What would someone pay for the first American pope’s childhood suburban home?

The suburban home in which Pope Leo XIV grew up is for going to auction:

Photo by Sora Shimazaki on Pexels.com

Homer Glen-based home rehabber Pawel Radzik paid $66,000 last year for the modest, three-bedroom ranch-style brick house on 141st Place, and he gave it a major overhaul, saying last week that “80% of it is new — new flooring, new cabinets, new plumbing, new electrical, new kitchen.” He then listed the home in January for $219,000 before cutting his asking price to $205,000 later that month and then to $199,900 in February…

Upon the naming of the pontiff, Radzik immediately pulled the house from the market and told Elite Street at the time that he was looking into “what is the best option for me,” regarding the home, given its newly discovered provenance and heightened prominence.

Now, Radzik and his listing agent, Steve Budzik of iCandyRealty, have teamed up with auction house Paramount, with a June 18 auction date. The house has a reserve price of $250,000, meaning that Radzik has the right to reject any offers below that amount…

What a new owner would do with the home is unclear — perhaps turning it into a shrine to the new pope, or alternately restoring it to how it might have looked when the pontiff was a boy. No one disputes that the house has no real equal, as Prevost is the first American ever to become pope, and the 141st Place house is the only home Prevost ever lived in while growing up.

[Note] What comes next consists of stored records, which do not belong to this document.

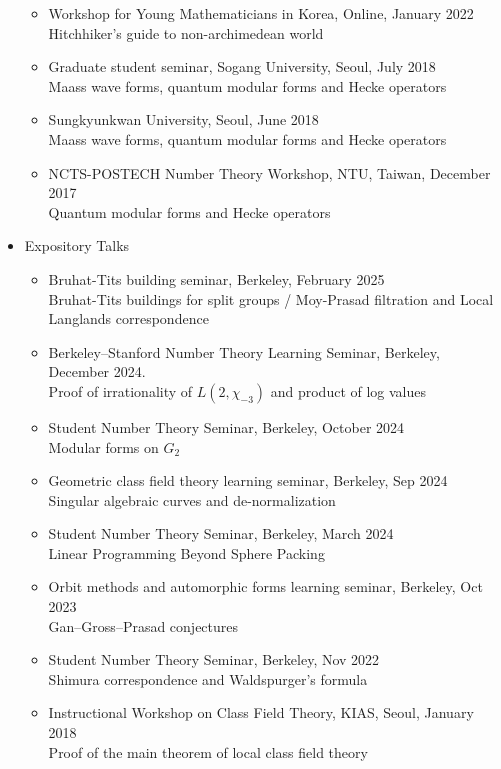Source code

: \documentclass[letterpaper,11pt]{article}
\begin{document}
\begin{itemize}
\begin{itemize}
		\item Workshop for Young Mathematicians in Korea, Online, January 2022 \\
		Hitchhiker's guide to non-archimedean world
		\item Graduate student seminar, Sogang University, Seoul, July 2018 \\
		Maass wave forms, quantum modular forms and Hecke operators
		\item Sungkyunkwan University, Seoul, June 2018 \\
		Maass wave forms, quantum modular forms and Hecke operators
		\item NCTS-POSTECH Number Theory Workshop, NTU, Taiwan, December 2017 \\ 
		Quantum modular forms and Hecke operators
	\end{itemize}
	\item Expository Talks
	\begin{itemize}
		\item Bruhat-Tits building seminar, Berkeley, February 2025 \\
		Bruhat-Tits buildings for split groups / Moy-Prasad filtration and Local Langlands correspondence
		\item Berkeley--Stanford Number Theory Learning Seminar, Berkeley, December 2024.\\
		Proof of irrationality of $L(2, \chi_{-3})$ and product of log values
		\item Student Number Theory Seminar, Berkeley, October 2024 \\
		Modular forms on $G_2$
		\item Geometric class field theory learning seminar, Berkeley, Sep 2024 \\
		Singular algebraic curves and de-normalization
		\item Student Number Theory Seminar, Berkeley, March 2024 \\
		Linear Programming Beyond Sphere Packing
		\item Orbit methods and automorphic forms learning seminar, Berkeley, Oct 2023 \\
		Gan--Gross--Prasad conjectures
		\item Student Number Theory Seminar, Berkeley, Nov 2022 \\
		Shimura correspondence and Waldspurger's formula
		\item Instructional Workshop on Class Field Theory, KIAS, Seoul, January 2018 \\
		Proof of the main theorem of local class field theory
	\end{itemize}
\end{itemize}
\end{document}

Three things strike me from this news:

  1. The house looks like a typical postwar suburban house in the Chicago area: modest in size by today’s standards and was in need of overhauling. And the community it is in has changed.
  2. This house is famous because of someone who once lived there. What happens to such suburban houses? There must be many such houses in the American suburbs – even though no other ones can claim to be the home to such a religious leader – given the number of Americans who have lived in suburbs over the decades.
  3. The increase in value is striking. Even before the announcement about the Pope, the home went from a purchase price of $66,000 last year to a sales price around $200,000 this year to a set minimum of $250,000 later this year. That a significant appreciation in housing value. Does this end up as a successful house flipping project?

I will be curious to see what the home sells for as it combines an aging yet rehabbed and more valuable home in the suburbs connected to a famous religious leader.